Forum Moderators: coopster & phranque

Message Too Old, No Replies

Regex failing in Unicode

Patterns fail Unicode text file

         

timster

1:51 pm on Jul 27, 2004 (gmt 0)

WebmasterWorld Senior Member 10+ Year Member



I was trying to do some pretty basic regular expression matches, such as:

/COLLATE/

but they weren't matching. When I noticed the input file was Unicode, I saved it as "non-Unicode" and tried again, and the patterns matched.

But I need to be able to parse the original Unicode.

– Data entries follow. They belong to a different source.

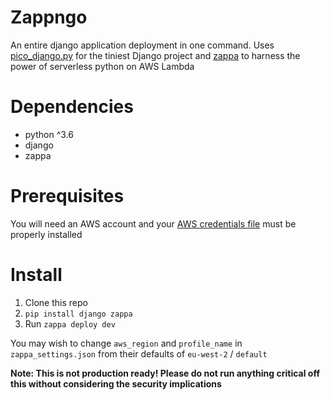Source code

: Zappngo
=======
An entire django application deployment in one command. Uses [pico_django.py](https://github.com/readevalprint/mini-django/blob/master/pico_django.py) for the tiniest Django project and [zappa](https://github.com/Miserlou/Zappa) to harness the power of serverless python on AWS Lambda

Dependencies
============
* python ^3.6
* django
* zappa

Prerequisites
=============
You will need an AWS account and your [AWS credentials file](https://aws.amazon.com/blogs/security/a-new-and-standardized-way-to-manage-credentials-in-the-aws-sdks/) must be properly installed

Install
=======
1. Clone this repo
2. `pip install django zappa`
3. Run `zappa deploy dev`

You may wish to change `aws_region` and `profile_name` in `zappa_settings.json` from their defaults of `eu-west-2` / `default`

**Note: This is not production ready! Please do not run anything critical off this without considering the security implications**
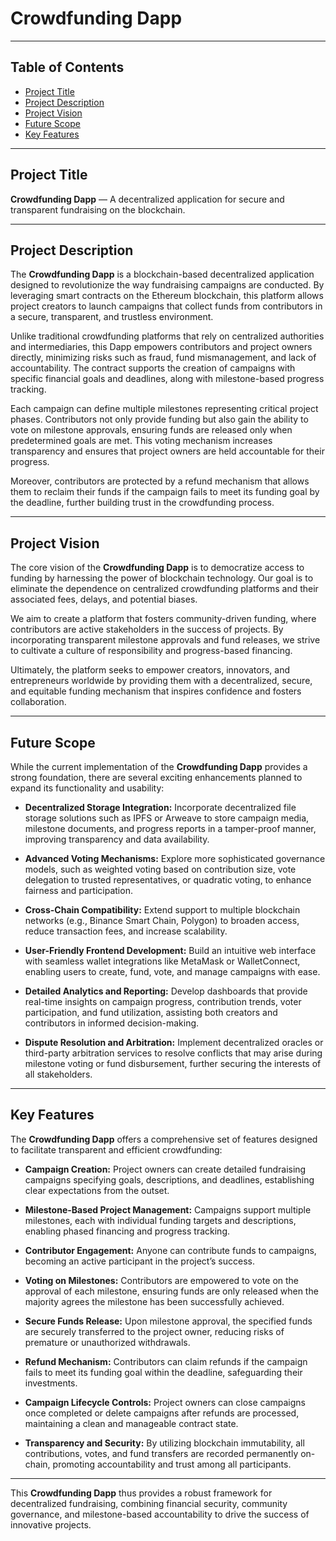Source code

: # Crowdfunding Dapp

---

## Table of Contents
- [Project Title](#project-title)  
- [Project Description](#project-description)  
- [Project Vision](#project-vision)  
- [Future Scope](#future-scope)  
- [Key Features](#key-features)  

---

## Project Title
**Crowdfunding Dapp** — A decentralized application for secure and transparent fundraising on the blockchain.

---

## Project Description
The **Crowdfunding Dapp** is a blockchain-based decentralized application designed to revolutionize the way fundraising campaigns are conducted. By leveraging smart contracts on the Ethereum blockchain, this platform allows project creators to launch campaigns that collect funds from contributors in a secure, transparent, and trustless environment.

Unlike traditional crowdfunding platforms that rely on centralized authorities and intermediaries, this Dapp empowers contributors and project owners directly, minimizing risks such as fraud, fund mismanagement, and lack of accountability. The contract supports the creation of campaigns with specific financial goals and deadlines, along with milestone-based progress tracking.

Each campaign can define multiple milestones representing critical project phases. Contributors not only provide funding but also gain the ability to vote on milestone approvals, ensuring funds are released only when predetermined goals are met. This voting mechanism increases transparency and ensures that project owners are held accountable for their progress.

Moreover, contributors are protected by a refund mechanism that allows them to reclaim their funds if the campaign fails to meet its funding goal by the deadline, further building trust in the crowdfunding process.

---

## Project Vision
The core vision of the **Crowdfunding Dapp** is to democratize access to funding by harnessing the power of blockchain technology. Our goal is to eliminate the dependence on centralized crowdfunding platforms and their associated fees, delays, and potential biases.

We aim to create a platform that fosters community-driven funding, where contributors are active stakeholders in the success of projects. By incorporating transparent milestone approvals and fund releases, we strive to cultivate a culture of responsibility and progress-based financing.

Ultimately, the platform seeks to empower creators, innovators, and entrepreneurs worldwide by providing them with a decentralized, secure, and equitable funding mechanism that inspires confidence and fosters collaboration.

---

## Future Scope
While the current implementation of the **Crowdfunding Dapp** provides a strong foundation, there are several exciting enhancements planned to expand its functionality and usability:

- **Decentralized Storage Integration:** Incorporate decentralized file storage solutions such as IPFS or Arweave to store campaign media, milestone documents, and progress reports in a tamper-proof manner, improving transparency and data availability.

- **Advanced Voting Mechanisms:** Explore more sophisticated governance models, such as weighted voting based on contribution size, vote delegation to trusted representatives, or quadratic voting, to enhance fairness and participation.

- **Cross-Chain Compatibility:** Extend support to multiple blockchain networks (e.g., Binance Smart Chain, Polygon) to broaden access, reduce transaction fees, and increase scalability.

- **User-Friendly Frontend Development:** Build an intuitive web interface with seamless wallet integrations like MetaMask or WalletConnect, enabling users to create, fund, vote, and manage campaigns with ease.

- **Detailed Analytics and Reporting:** Develop dashboards that provide real-time insights on campaign progress, contribution trends, voter participation, and fund utilization, assisting both creators and contributors in informed decision-making.

- **Dispute Resolution and Arbitration:** Implement decentralized oracles or third-party arbitration services to resolve conflicts that may arise during milestone voting or fund disbursement, further securing the interests of all stakeholders.

---

## Key Features
The **Crowdfunding Dapp** offers a comprehensive set of features designed to facilitate transparent and efficient crowdfunding:

- **Campaign Creation:** Project owners can create detailed fundraising campaigns specifying goals, descriptions, and deadlines, establishing clear expectations from the outset.

- **Milestone-Based Project Management:** Campaigns support multiple milestones, each with individual funding targets and descriptions, enabling phased financing and progress tracking.

- **Contributor Engagement:** Anyone can contribute funds to campaigns, becoming an active participant in the project’s success.

- **Voting on Milestones:** Contributors are empowered to vote on the approval of each milestone, ensuring funds are only released when the majority agrees the milestone has been successfully achieved.

- **Secure Funds Release:** Upon milestone approval, the specified funds are securely transferred to the project owner, reducing risks of premature or unauthorized withdrawals.

- **Refund Mechanism:** Contributors can claim refunds if the campaign fails to meet its funding goal within the deadline, safeguarding their investments.

- **Campaign Lifecycle Controls:** Project owners can close campaigns once completed or delete campaigns after refunds are processed, maintaining a clean and manageable contract state.

- **Transparency and Security:** By utilizing blockchain immutability, all contributions, votes, and fund transfers are recorded permanently on-chain, promoting accountability and trust among all participants.

---

This **Crowdfunding Dapp** thus provides a robust framework for decentralized fundraising, combining financial security, community governance, and milestone-based accountability to drive the success of innovative projects.


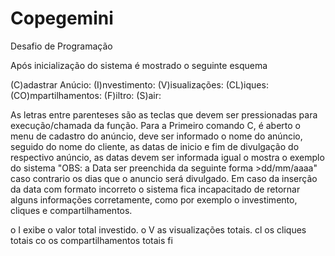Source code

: # Copegemini
Desafio de Programação

Após inicialização do sistema é mostrado o seguinte esquema

(C)adastrar Anúcio: 
(I)nvestimento: 
(V)isualizações: 
(CL)iques: 
(CO)mpartilhamentos: 
(F)iltro: 
(S)air:

As letras entre parenteses são as teclas que devem ser pressionadas para execução/chamada da função.
Para a Primeiro comando C, é aberto o menu de cadastro do anúncio, deve ser informado o nome do anúncio, seguido do nome do cliente, as datas de inicio e fim de divulgação do respectivo anúncio, as datas devem ser informada igual o mostra o exemplo do sistema "OBS: a Data ser preenchida da seguinte forma >dd/mm/aaaa" caso contrario os dias que o anuncio será divulgado.
Em caso da inserção da data com formato incorreto o sistema fica incapacitado de retornar alguns informações corretamente, como por exemplo o investimento, cliques e compartilhamentos.

o I exibe o valor total investido.
o V as visualizações totais.
cl os cliques totais 
co os compartilhamentos totais
fi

I'm running Perl 5.8.1 on Mac OS X.

I reckon this is an easy one, but Googling has not helped. Any help is appreciated.

timster

12:42 pm on Jul 30, 2004 (gmt 0)

WebmasterWorld Senior Member 10+ Year Member



Anyone?

Perl 5.8 reads a Unicode file correctly, except that regexes don't work.

coopster

4:10 pm on Jul 30, 2004 (gmt 0)

WebmasterWorld Administrator 10+ Year Member



Don't have an answer for you, but did you read this already?

[perl.com...]

Unfortunately, there is currently no way to tell Perl that incoming data from an external file is Unicode; while you can write Unicode data out to a file, you cannot read Unicode data back in again. While you can work around this with tr///CU, it's obviously a serious shortcoming, which we hope will be addressed soon.